On 12/16/25 13:00, Jakub Jelinek wrote:
On Tue, Dec 16, 2025 at 10:34:55AM -0500, Andrew MacLeod wrote:
On 12/16/25 03:27, Richard Biener wrote:
Is this just a "faulty" test situation now if we can identify that buf3
and buf1 points to the same thing?

Or am I missing something...?
IIRC the execute/builtins tests play tricks behind our backs, introducing
extra side-effects of the builtin calls.  That harness should be re-architected.

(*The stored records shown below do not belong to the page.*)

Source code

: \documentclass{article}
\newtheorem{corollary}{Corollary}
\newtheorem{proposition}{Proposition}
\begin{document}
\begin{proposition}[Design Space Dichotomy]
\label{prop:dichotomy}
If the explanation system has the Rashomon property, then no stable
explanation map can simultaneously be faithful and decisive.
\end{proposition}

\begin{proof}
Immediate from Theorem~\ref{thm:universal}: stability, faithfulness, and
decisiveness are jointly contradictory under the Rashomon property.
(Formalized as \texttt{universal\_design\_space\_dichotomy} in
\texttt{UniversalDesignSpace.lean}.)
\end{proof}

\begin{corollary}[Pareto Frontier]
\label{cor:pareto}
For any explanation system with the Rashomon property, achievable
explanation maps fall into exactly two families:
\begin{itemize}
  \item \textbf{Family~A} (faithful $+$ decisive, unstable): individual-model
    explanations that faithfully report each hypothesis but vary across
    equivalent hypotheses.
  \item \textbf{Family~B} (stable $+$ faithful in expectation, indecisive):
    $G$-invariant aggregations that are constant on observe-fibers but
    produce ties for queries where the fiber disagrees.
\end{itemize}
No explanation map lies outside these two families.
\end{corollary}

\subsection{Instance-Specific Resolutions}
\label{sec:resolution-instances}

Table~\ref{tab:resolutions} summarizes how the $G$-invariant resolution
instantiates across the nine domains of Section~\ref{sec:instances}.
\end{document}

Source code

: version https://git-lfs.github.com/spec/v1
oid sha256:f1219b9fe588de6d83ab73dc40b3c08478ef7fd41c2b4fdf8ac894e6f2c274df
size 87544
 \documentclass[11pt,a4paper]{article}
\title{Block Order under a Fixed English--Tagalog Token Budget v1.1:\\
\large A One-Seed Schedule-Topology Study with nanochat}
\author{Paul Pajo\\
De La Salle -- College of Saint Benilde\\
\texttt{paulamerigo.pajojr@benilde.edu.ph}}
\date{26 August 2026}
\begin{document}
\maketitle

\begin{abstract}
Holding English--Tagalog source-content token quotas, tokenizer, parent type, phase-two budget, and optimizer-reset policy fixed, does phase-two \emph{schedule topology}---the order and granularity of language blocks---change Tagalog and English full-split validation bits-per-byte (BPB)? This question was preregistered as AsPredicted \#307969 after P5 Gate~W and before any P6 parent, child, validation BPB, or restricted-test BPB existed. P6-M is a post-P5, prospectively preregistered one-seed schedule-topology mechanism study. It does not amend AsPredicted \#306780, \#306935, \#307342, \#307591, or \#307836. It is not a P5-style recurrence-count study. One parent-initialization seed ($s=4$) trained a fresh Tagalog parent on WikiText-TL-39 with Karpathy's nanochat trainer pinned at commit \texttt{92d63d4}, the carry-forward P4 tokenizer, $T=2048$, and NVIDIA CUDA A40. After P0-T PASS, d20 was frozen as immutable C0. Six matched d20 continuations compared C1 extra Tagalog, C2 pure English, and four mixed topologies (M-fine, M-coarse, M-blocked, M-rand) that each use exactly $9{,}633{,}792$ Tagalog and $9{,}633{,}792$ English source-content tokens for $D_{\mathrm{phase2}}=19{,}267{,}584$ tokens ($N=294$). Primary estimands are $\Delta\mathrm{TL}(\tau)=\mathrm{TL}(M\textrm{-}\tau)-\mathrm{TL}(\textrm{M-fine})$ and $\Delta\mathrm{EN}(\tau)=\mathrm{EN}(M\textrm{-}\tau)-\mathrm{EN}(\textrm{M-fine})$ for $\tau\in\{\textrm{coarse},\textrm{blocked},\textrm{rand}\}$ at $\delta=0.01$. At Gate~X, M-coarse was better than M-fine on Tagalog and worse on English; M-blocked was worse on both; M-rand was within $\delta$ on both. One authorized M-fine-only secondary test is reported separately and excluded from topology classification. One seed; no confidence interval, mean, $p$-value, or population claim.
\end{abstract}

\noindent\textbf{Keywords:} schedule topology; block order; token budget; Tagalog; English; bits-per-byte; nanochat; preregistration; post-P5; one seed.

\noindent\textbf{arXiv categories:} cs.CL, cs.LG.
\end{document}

But your problem at hand seems to be that you are confusing
the objsz pass and the test expects to optimize _chk to no-_chk
variants?

And next I get a problem in gcc.dg/builtin-object-size-4.c.  This time, its
because we have:

struct A
{
   char a[10];
   int b;
   char c[10];
} y, w[4];

<...>

_28 = &a.a[4] + 2;

I attempt to fold that into a new reference via
gimple_fold_stmt_to_constant_1, and instead of
     &a.a[6]
I get
   &MEM <char> [(void *)&a + 6B]
This is highly undesirable in the early optimizations, it is
a serious security problem in some cases.
E.g. tree-ssa-sccvn.cc has several spots guarded with
(cfun->curr_properties & PROP_objsz)
to avoid this kind of optimizations happening before the first objsz
pass.

        Jakub

I opened a PR https://gcc.gnu.org/bugzilla/show_bug.cgi?id=123160  with a simple testcase which doesn't depend on any of my points to code and produces incorrect results.

In it,

  r_4 = &a.a[4];
  _1 = r_4 + 2;
  _2 = memset (_1, 98, 2);

Is transformed very early (in ccp1) to

  _2 = memset (&MEM <char> [(void *)&a + 6B], 98, 2);

This does happen after early_objsz, for what that's worth.